7. Let cook the sauce with a lit for about 10-15 minutes on a low heat. (Picture below)

8. In the meantime cook the pasta (bucatini or ziti) in the remaining fennel water as usual and drain it. If the water is not enough for all the pasta add some more water but remember to check the pasta on salt before draining it.
9. While pasta is cooking, in a small frying pan on a medium heat prepare the breadcrumbs with a drizzle of olive oil and stir the two ingredients until they become homogeneous and kind of dark brown in color (but not burnt).

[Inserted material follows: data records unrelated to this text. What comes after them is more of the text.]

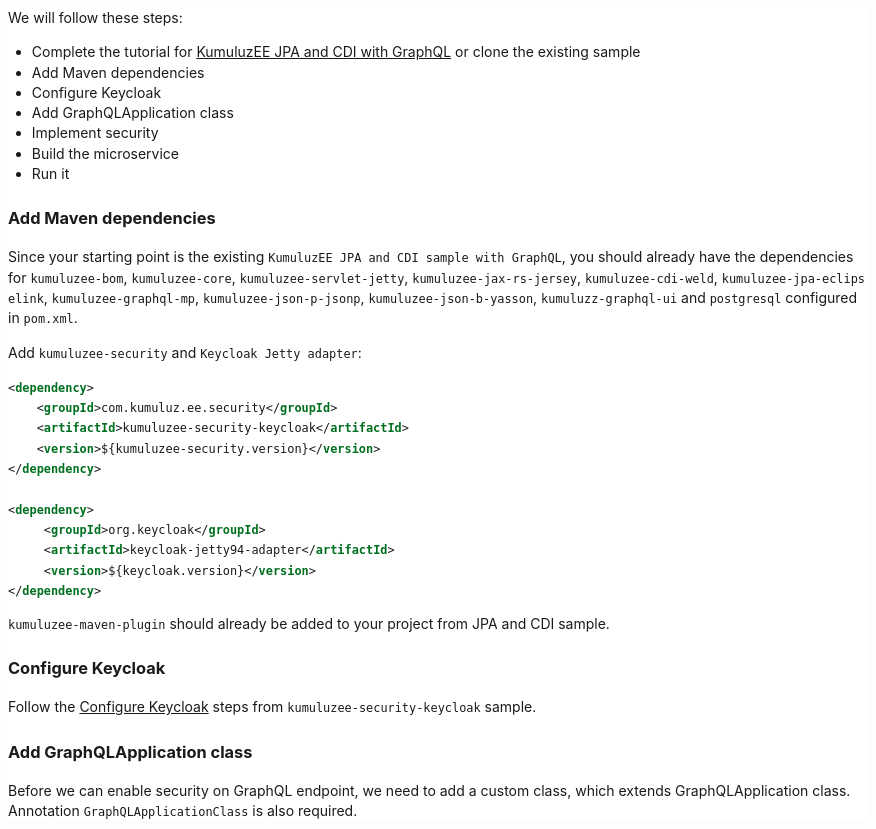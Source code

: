 We will follow these steps:

* Complete the tutorial
  for [KumuluzEE JPA and CDI with GraphQL](https://github.com/kumuluz/kumuluzee-samples/tree/master/kumuluzee-graphql-jpa-simple)
  or clone the existing sample
* Add Maven dependencies
* Configure Keycloak
* Add GraphQLApplication class
* Implement security
* Build the microservice
* Run it

### Add Maven dependencies

Since your starting point is the existing `KumuluzEE JPA and CDI sample with GraphQL`, you should already have the
dependencies for `kumuluzee-bom`, `kumuluzee-core`, `kumuluzee-servlet-jetty`, `kumuluzee-jax-rs-jersey`,
`kumuluzee-cdi-weld`, `kumuluzee-jpa-eclipselink`, `kumuluzee-graphql-mp`, `kumuluzee-json-p-jsonp`,
`kumuluzee-json-b-yasson`, `kumuluzz-graphql-ui` and `postgresql` configured in `pom.xml`.

Add `kumuluzee-security` and `Keycloak Jetty adapter`:

```xml
<dependency>
    <groupId>com.kumuluz.ee.security</groupId>
    <artifactId>kumuluzee-security-keycloak</artifactId>
    <version>${kumuluzee-security.version}</version>
</dependency>

<dependency>
     <groupId>org.keycloak</groupId>
     <artifactId>keycloak-jetty94-adapter</artifactId>
     <version>${keycloak.version}</version>
</dependency>
```

`kumuluzee-maven-plugin` should already be added to your project from JPA and CDI sample.

### Configure Keycloak

Follow
the [Configure Keycloak](https://github.com/kumuluz/kumuluzee-samples/tree/master/kumuluzee-security-keycloak#configure-keycloak)
steps from `kumuluzee-security-keycloak` sample.

### Add GraphQLApplication class

Before we can enable security on GraphQL endpoint, we need to add a custom class, which extends GraphQLApplication
class.
Annotation `GraphQLApplicationClass` is also required.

10. Now you can either place it on a serving dish covering it with all the condiment and sprinkle the breadcrumbs on top and eat it as it is or doing the same process but placing it on a oven tray and bake it for about 10 minutes at a temperature of 200° C. Serve hot.

Close your eyes for a second and enjoy the great Sicilian taste, the earth and the sea forever bond!


  1. PinkAcorn ha detto:

    I've always wanted to know how to cook this recipe. My Dad is Sicilian and loves fennel, but living in the USA we don't find wild fennel. Sultanas, what is the equivalent in USA? When I Googled sultanas it says they are white grapes, but yours are darker…does the color make a difference in the flavor? Now I just have to calculate grains in to ???

  2. Georgia C. ha detto:

    Sultanas are like raisins but a bit sweeter, we distinguish in these two types, but in the end they are quite similar.
    Gr = Grams or grammes

  3. Anonymous ha detto:

    This is a tradition on St Joseph's Day, March 19th

  4. Georgia C. ha detto:

    Sfinci are traditional of St. Joseph's Day, no doubt about it. It's true that Pasta con le sarde was made that day as well, but many many years ago; nowadays things are changed. Many Sicilians do not know that and do not cook it for Saint Joseph, also because it's a working day. We do prepare it for special occasions in general!!!

  5. PinkAcorn ha detto:

    I meant to say the conversion from grams to, teaspoons to cups.

  6. Georgia C. ha detto:

    @PinkAcorn: Well I totally understand, I have many books of recipes in English and I always have to look for the correct conversion, in anycase the web is full of websites that can help you!

  7. Anonymous ha detto:

    There is a commercial product called: CUOCO 'seasoning for macaroni with sardines' that we always use. We like this with a tomato sauce—your own (not chunky) but a meatless good flavored one without much basil or oregano that can take away the wonderful sardine/fennel taste. Here in the Buffalo, NY area we can buy a 14 1/2 oz. can for less than $4.00. These ingredients and maybe some canned but rinsed sardines makes a wonderful sauce. Top macaroni—buccatini or some long type of macaroni with this sauce and then some toasted breadcrumbs makes a great meal. We eat this periodically through the year and not only for St; Joseph's Day. When we visited family in Sicily we tasted it freshly made with all regional ingredients. buono

  8. Ruth ha detto:

    No place in so cal that I know of, sells fresh sardines.

  9. Jan Ward ha detto:

    For reference: In general use 1 lb pasta for 400g, 1/2 lb for 250 g, 30 grams=1 fl oz or 1 tbl, 10 g=1 teaspoon. The nuts will be more than a tablespoon to an oz, as will the raisins (I usually use dried currants rather than american raisins). Canned sardines (boneless in Olive oil) work well if you can't find fresh – fresh usually always available in Oriental fish markets.